Story of the song: Piece of My Heart by Beverley Knight
From The Independent archive: Robert Webb on the Wolverhampton singer’s take on Erma Franklin’s proto-feminist soul-belter
Beverley Knight’s Pentecostal upbringing in Wolverhampton introduced her at an early age to gospel and secular soul music. She first recorded in the mid-90s, with the small independent label Dome, via a job singing jingles for local radio.
By 2006 she was signed to Parlophone and had scored with a string of modern R&B classics. Her fifth album was a best-of compilation, Voice. It includes her 2006 hit, the proto-feminist soul-belter “Piece of My Heart”, originally by Erma Franklin, Aretha’s sister.
Knight was no doubt familiar with Franklin’s original, but hers would have sounded very different – if she had cut it at all – had it not been for Janis Joplin, who recast the song in 1968 with her band of denimed hippy-rockers, Big Brother and the Holding Company.

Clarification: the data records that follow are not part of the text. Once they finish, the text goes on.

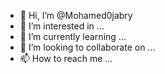 - 👋 Hi, I’m @Mohamed0jabry
- 👀 I’m interested in ...
- 🌱 I’m currently learning ...
- 💞️ I’m looking to collaborate on ...
- 📫 How to reach me ...

<!---
Mohamed0jabry/Mohamed0jabry is a ✨ special ✨ repository because its `README.md` (this file) appears on your GitHub profile.
You can click the Preview link to take a look at your changes.
--->
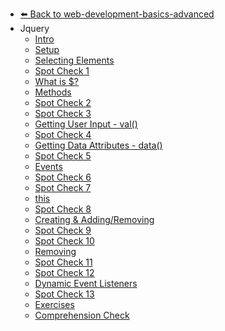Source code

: - [⬅️ Back to web-development-basics-advanced](../README.md)
- Jquery
  - [Intro](./Intro.md "Intro")
  - [Setup](./Setup.md "Setup")
  - [Selecting Elements](./Selecting-Elements.md "Selecting Elements")
  - [Spot Check 1](./Spot-Check-1.md "Spot Check 1")
  - [What is $?](./What-is---.md "What is $?")
  - [Methods](./Methods.md "Methods")
  - [Spot Check 2](./Spot-Check-2.md "Spot Check 2")
  - [Spot Check 3](./Spot-Check-3.md "Spot Check 3")
  - [Getting User Input - val()](./Getting-User-Input---val--.md "Getting User Input - val()")
  - [Spot Check 4](./Spot-Check-4.md "Spot Check 4")
  - [Getting Data Attributes - data()](./Getting-Data-Attributes---data--.md "Getting Data Attributes - data()")
  - [Spot Check 5](./Spot-Check-5.md "Spot Check 5")
  - [Events](./Events.md "Events")
  - [Spot Check 6](./Spot-Check-6.md "Spot Check 6")
  - [Spot Check 7](./Spot-Check-7.md "Spot Check 7")
  - [this](./this.md "this")
  - [Spot Check 8](./Spot-Check-8.md "Spot Check 8")
  - [Creating & Adding/Removing](./Creating---Adding-Removing.md "Creating & Adding/Removing")
  - [Spot Check 9](./Spot-Check-9.md "Spot Check 9")
  - [Spot Check 10](./Spot-Check-10.md "Spot Check 10")
  - [Removing](./Removing.md "Removing")
  - [Spot Check 11](./Spot-Check-11.md "Spot Check 11")
  - [Spot Check 12](./Spot-Check-12.md "Spot Check 12")
  - [Dynamic Event Listeners](./Dynamic-Event-Listeners.md "Dynamic Event Listeners")
  - [Spot Check 13](./Spot-Check-13.md "Spot Check 13")
  - [Exercises](./Exercises.md "Exercises")
  - [Comprehension Check](./Comprehension-Check.md "Comprehension Check")
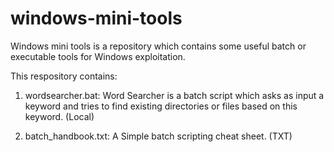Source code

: # windows-mini-tools
Windows mini tools is a repository which contains some useful batch or executable tools for Windows exploitation.

This respository contains:

1) wordsearcher.bat: Word Searcher is a batch script which asks as input a keyword and tries to find existing directories or files based on this keyword. (Local)

2) batch_handbook.txt: A Simple batch scripting cheat sheet. (TXT)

Her raw performance is captured on their second album, Cheap Thrills. It’s a powerful holler and a far cry from Franklin’s more restrained blueprint.
When Franklin heard Joplin’s cover on the radio, she claims she didn’t even recognise the song. “Her version is so different from mine that I really don’t resent it too much,” she said.
Franklin quit the music industry in the 1970s and died in 2002.